◆ TASK REQUIREMENTS
Write out all of the entries that follow, word for word, but skip the pictures.

◆ Dataset entries
● ● ● ● ● ● ●
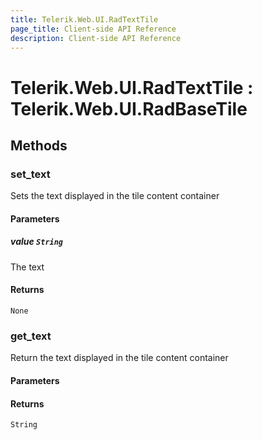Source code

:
 ```yaml
---
title: Telerik.Web.UI.RadTextTile
page_title: Client-side API Reference
description: Client-side API Reference
---
```


# Telerik.Web.UI.RadTextTile : Telerik.Web.UI.RadBaseTile 

## Methods

### set_text

Sets the text displayed in the tile content container

#### Parameters

##### value `String`

 The text

#### Returns

`None` 

### get_text

Return the text displayed in the tile content container

#### Parameters

#### Returns

`String` 

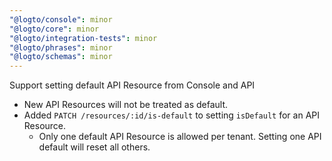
 ```yaml
---
"@logto/console": minor
"@logto/core": minor
"@logto/integration-tests": minor
"@logto/phrases": minor
"@logto/schemas": minor
---
```


Support setting default API Resource from Console and API

- New API Resources will not be treated as default.
- Added `PATCH /resources/:id/is-default` to setting `isDefault` for an API Resource.
  - Only one default API Resource is allowed per tenant. Setting one API default will reset all others.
● ● ● ● ● ● ●
◆ TASK RESPONSE
Source code

:
 ```yaml
---
title: Telerik.Web.UI.RadTextTile
page_title: Client-side API Reference
description: Client-side API Reference
---
```


# Telerik.Web.UI.RadTextTile : Telerik.Web.UI.RadBaseTile 

## Methods

### set_text

Sets the text displayed in the tile content container

#### Parameters

##### value `String`

 The text

#### Returns

`None` 

### get_text

Return the text displayed in the tile content container

#### Parameters

#### Returns

`String` 

 ```yaml
---
"@logto/console": minor
"@logto/core": minor
"@logto/integration-tests": minor
"@logto/phrases": minor
"@logto/schemas": minor
---
```


Support setting default API Resource from Console and API

- New API Resources will not be treated as default.
- Added `PATCH /resources/:id/is-default` to setting `isDefault` for an API Resource.
  - Only one default API Resource is allowed per tenant. Setting one API default will reset all others.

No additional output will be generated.